» DATA SECTION
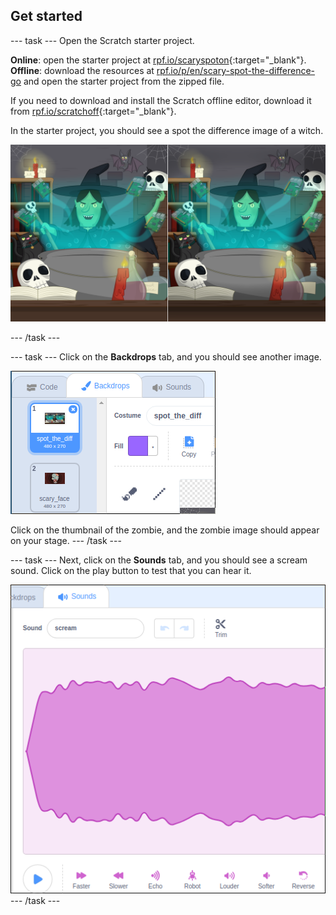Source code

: ## Get started

--- task ---
Open the Scratch starter project.

**Online**: open the starter project at [rpf.io/scaryspoton](https://rpf.io/scaryspoton){:target="_blank"}.
**Offline**: download the resources at [rpf.io/p/en/scary-spot-the-difference-go](https://rpf.io/p/en/scary-spot-the-difference-go) and open the starter project from the zipped file.

If you need to download and install the Scratch offline editor, download it from [rpf.io/scratchoff](https://rpf.io/scratchoff){:target="_blank"}.

In the starter project, you should see a spot the difference image of a witch.

![starter projects](images/spot_the_diff.png)

--- /task ---

--- task ---
Click on the **Backdrops** tab, and you should see another image.

![backdrops](images/backdrops_tab.png)

Click on the thumbnail of the zombie, and the zombie image should appear on your stage.
--- /task ---

--- task ---
Next, click on the **Sounds** tab, and you should see a scream sound. Click on the play button to test that you can hear it.

![sounds_tab](images/sounds_tab.png)
--- /task ---
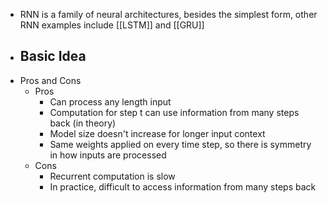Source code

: - RNN is a family of neural architectures, besides the simplest form, other RNN examples include [[LSTM]] and [[GRU]]
- Basic Idea
	- 
- Pros and Cons
	- Pros
		- Can process any length input
		- Computation for step t can use information from many steps back (in theory)
		- Model size doesn't increase for longer input context
		- Same weights applied on every time step, so there is symmetry in how inputs are processed
	- Cons
		- Recurrent computation is slow
		- In practice, difficult to access information from many steps back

» WHAT NEEDS TO BE DONE
Copy out all lines of the listing where the word "should" appears.

» TASK RESPONSE
In the starter project, you should see a spot the difference image of a witch.
Click on the **Backdrops** tab, and you should see another image.
Click on the thumbnail of the zombie, and the zombie image should appear on your stage.
Next, click on the **Sounds** tab, and you should see a scream sound. Click on the play button to test that you can hear it.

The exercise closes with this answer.